After an awkward moment, Reagan bends over at the sink, opens the cabinet beneath. There’s that ass again, round and taut and facing me, a reminder that this is a beautiful woman and I’m in her bathroom, in her private space, and she’s off limits. She straightens, hands me a thick rust-colored towel.

“There’s shampoo and soap in there, obviously.” She points at the shower. “I’ll see if I can find you some of—some clean clothes.”

“Thanks. I can wear these. It’s fine.”

She pinches the denim over my thigh between her finger and thumb. “Don’t be ridiculous. Those pants are caked with dirt.” She visibly steels herself. “I’ve got a couple bins of Tom’s clothes in the attic. They should fit.”

“You don’t have to—”

She shakes her head, cutting me off. Her voice is hard, brusque. “They’re just clothes, Derek.”

She’s gone then, and I wait until she’s out of the master bedroom before nudging the bathroom door closed and stepping out of my jeans.

The shower is glorious. High enough that I don’t have to duck or do the limbo, a hard stream of hot water. The shampoo is a little girly-smelling, but whatever. I’m clean, and it’s an amazing sensation. Showers at the hospital were short, usually either tepid or scalding, and the showerhead was so low I had to basically sit down to fit under it.

I soak for a long time, until the water goes lukewarm.

When I get out, there’s a pile of jeans, T-shirts, socks, and boxer shorts on the bed. I put on the clothes, except the underwear. I’ll be damned if I’ll wear another man’s underwear, no matter whose they were, or how clean.

Just no. No way.

When I head downstairs, I see that Reagan is writing a list. She doesn’t look at me. “Ready? Let’s go. I need some groceries from town anyway, so we can go together.” She glances at Ida. “We need anything from town, Ida?”

Ida shrugs. “Not that I can think of.”

“We’ll be back as soon as possible.”

Ida ruffles Tommy’s hair. “We’ll be fine here, won’t we, bub?”
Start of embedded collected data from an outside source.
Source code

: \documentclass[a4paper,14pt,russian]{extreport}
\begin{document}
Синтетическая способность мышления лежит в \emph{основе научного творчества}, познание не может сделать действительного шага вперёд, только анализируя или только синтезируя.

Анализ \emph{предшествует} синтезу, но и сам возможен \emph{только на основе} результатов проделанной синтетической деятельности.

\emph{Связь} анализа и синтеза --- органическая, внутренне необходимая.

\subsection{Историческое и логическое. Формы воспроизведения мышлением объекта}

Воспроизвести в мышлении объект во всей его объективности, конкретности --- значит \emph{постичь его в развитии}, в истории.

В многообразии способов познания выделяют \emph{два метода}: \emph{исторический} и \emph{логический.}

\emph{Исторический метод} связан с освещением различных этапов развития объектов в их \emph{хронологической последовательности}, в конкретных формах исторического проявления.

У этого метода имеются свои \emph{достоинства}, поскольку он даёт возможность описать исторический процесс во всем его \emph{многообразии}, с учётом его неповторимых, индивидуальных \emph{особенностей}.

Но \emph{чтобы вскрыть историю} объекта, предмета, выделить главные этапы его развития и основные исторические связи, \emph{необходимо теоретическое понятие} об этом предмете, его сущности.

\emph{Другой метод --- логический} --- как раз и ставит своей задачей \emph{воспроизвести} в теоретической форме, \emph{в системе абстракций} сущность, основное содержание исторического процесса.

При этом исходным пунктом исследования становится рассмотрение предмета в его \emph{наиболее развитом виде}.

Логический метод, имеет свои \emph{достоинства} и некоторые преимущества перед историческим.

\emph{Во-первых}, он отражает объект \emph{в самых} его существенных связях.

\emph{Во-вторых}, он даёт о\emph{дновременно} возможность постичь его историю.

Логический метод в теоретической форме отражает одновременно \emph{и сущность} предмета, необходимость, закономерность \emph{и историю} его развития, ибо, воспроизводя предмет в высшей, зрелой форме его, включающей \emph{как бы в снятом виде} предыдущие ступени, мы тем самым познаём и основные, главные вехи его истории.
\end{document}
Tommy just smiles and goes back to his PB-and-J. Reagan kisses him on the top of the head, and then heads for the front door. She’s avoiding my gaze now, and suddenly seems more uncomfortable around me than before. Maybe it’s Tom’s clothes. Or it might be something else entirely, something I can’t begin to fathom.

All I know is, I get a whiff of citrus shampoo and something vanilla as she sweeps past me on the way to the truck. The smell of her makes me dizzy in ways I don’t dare examine.